Qualifiers are unmapped, although temporally variable in Period and Trend in response to flood events where impacted by flood plumes, and algae may become dominant immediately post-flood[6][7]. Freshwater from flood plumes is known to float on salt water and the surface two metres can be killed by freshwater in a flood event[12].


Areas with coral growing intertidally are usually regarded as true fringing reefs, depending on the width of the area from the reef edge to the mainland, and the depth to which coral has grown[16]. ‘Well developed fringing reefs’ occur where intertidal corals and associated sedimentation has grown to the surface, and the width of the area is between 50 and 200 metres, a ‘coral community’ occurs where coral directly grows on a consolidated substrate in shallow water and ‘incipient reef’ occurs where coral is accumulating sediment and its own reef in shallow water but has not yet grown to the surface.
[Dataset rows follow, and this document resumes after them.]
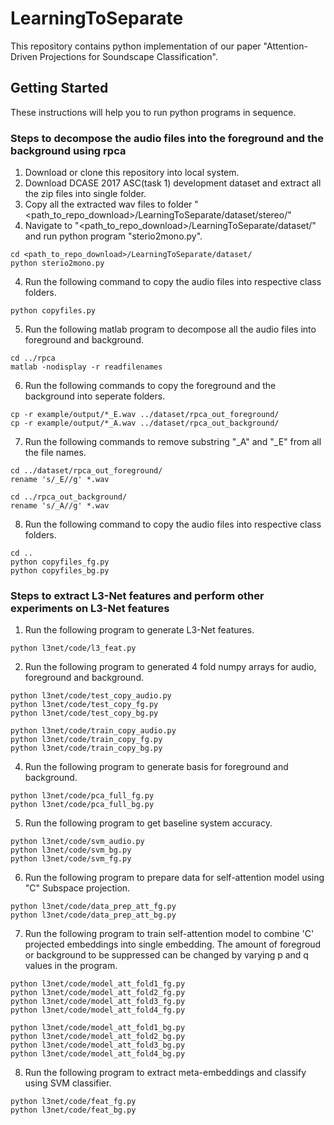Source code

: # LearningToSeparate

This repository contains python implementation of our paper "Attention-Driven Projections for Soundscape Classification".

## Getting Started

These instructions will help you to run python programs in sequence.

### Steps to decompose the audio files into the foreground and the background using rpca

1. Download or clone this repository into local system.
2. Download DCASE 2017 ASC(task 1) development dataset and extract all the zip files into single folder.
3. Copy all the extracted wav files to folder "<path_to_repo_download>/LearningToSeparate/dataset/stereo/"
4. Navigate to "<path_to_repo_download>/LearningToSeparate/dataset/" and run python program "sterio2mono.py".
```
cd <path_to_repo_download>/LearningToSeparate/dataset/
python sterio2mono.py
```
4. Run the following command to copy the audio files into respective class folders.
```
python copyfiles.py
```
5. Run the following matlab program to decompose all the audio files into foreground and background.
```
cd ../rpca
matlab -nodisplay -r readfilenames
```
6. Run the following commands to copy the foreground and the background into seperate folders.
```
cp -r example/output/*_E.wav ../dataset/rpca_out_foreground/
cp -r example/output/*_A.wav ../dataset/rpca_out_background/
```
7. Run the following commands to remove substring "_A" and "_E" from all the file names.
```
cd ../dataset/rpca_out_foreground/
rename 's/_E//g' *.wav

cd ../rpca_out_background/
rename 's/_A//g' *.wav
```
8. Run the following command to copy the audio files into respective class folders.
```
cd ..
python copyfiles_fg.py
python copyfiles_bg.py
```

### Steps to extract L3-Net features and perform other experiments on L3-Net features

1. Run the following program to generate L3-Net features.
```
python l3net/code/l3_feat.py

```
2. Run the following program to generated 4 fold numpy arrays for audio, foreground and background.
```
python l3net/code/test_copy_audio.py
python l3net/code/test_copy_fg.py
python l3net/code/test_copy_bg.py

python l3net/code/train_copy_audio.py
python l3net/code/train_copy_fg.py
python l3net/code/train_copy_bg.py
```
4. Run the following program to generate basis for foreground and background.
```
python l3net/code/pca_full_fg.py
python l3net/code/pca_full_bg.py
```
5. Run the following program to get baseline system accuracy.
```
python l3net/code/svm_audio.py
python l3net/code/svm_bg.py
python l3net/code/svm_fg.py
```
6. Run the following program to prepare data for self-attention model using "C" Subspace projection.
```
python l3net/code/data_prep_att_fg.py
python l3net/code/data_prep_att_bg.py
```

7. Run the following program to train self-attention model to combine 'C' projected embeddings into single embedding. The amount of foregroud or background to be suppressed can be changed by varying p and q values in the program. 
```
python l3net/code/model_att_fold1_fg.py
python l3net/code/model_att_fold2_fg.py
python l3net/code/model_att_fold3_fg.py
python l3net/code/model_att_fold4_fg.py

python l3net/code/model_att_fold1_bg.py
python l3net/code/model_att_fold2_bg.py
python l3net/code/model_att_fold3_bg.py
python l3net/code/model_att_fold4_bg.py
```
8. Run the following program to extract meta-embeddings and classify using SVM classifier. 
```
python l3net/code/feat_fg.py
python l3net/code/feat_bg.py
```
The majority of fringing reefs of the coastal Great Barrier Reef began their growth on unconsolidated sediments and few originated on rock[15]. For further discussion on the different types of fringing reef, see type 100 (consolidated/intermediate calcareous reef – including coral platform).

The following relates to distribution of this ecosystem type within the Central Queensland mapping area:

  • Previously 22 degrees south was regarded as the southern limit of true fringing reefs, however intertidal corals at Hervey Bay and Pancake Creek meet the definition of true ‘fringing reefs’. Hervey Bay reefs include the largest Turbinaria reefs in central Queensland south of Shoalwater Bay, large Acropora branching coral colonies, and range limits of tropical and subtropical corals[8][17]. Pancake Creek includes a large Acropora branching coral reef within an estuary. Woongarra coast intertidal corals are mainly soft corals occurring on consolidated substrate[11][1], meeting the definition of ‘coral communities’[16]. Intertidal corals occur higher on the rocky shore rock pools just below mean sea level at Mon Repos.
  • On consolidated substrates in the Central Queensland mapping area, bands of turf algae and zoanthids may form a strip growing above the soft and hard coral bands. Turbinaria spp. and Goniopora spp. form distinct communities in Hervey Bay[17]. May or may not include intermittent/seasonal macroalgae, which tends to expand its extent in years following flood events[6][7].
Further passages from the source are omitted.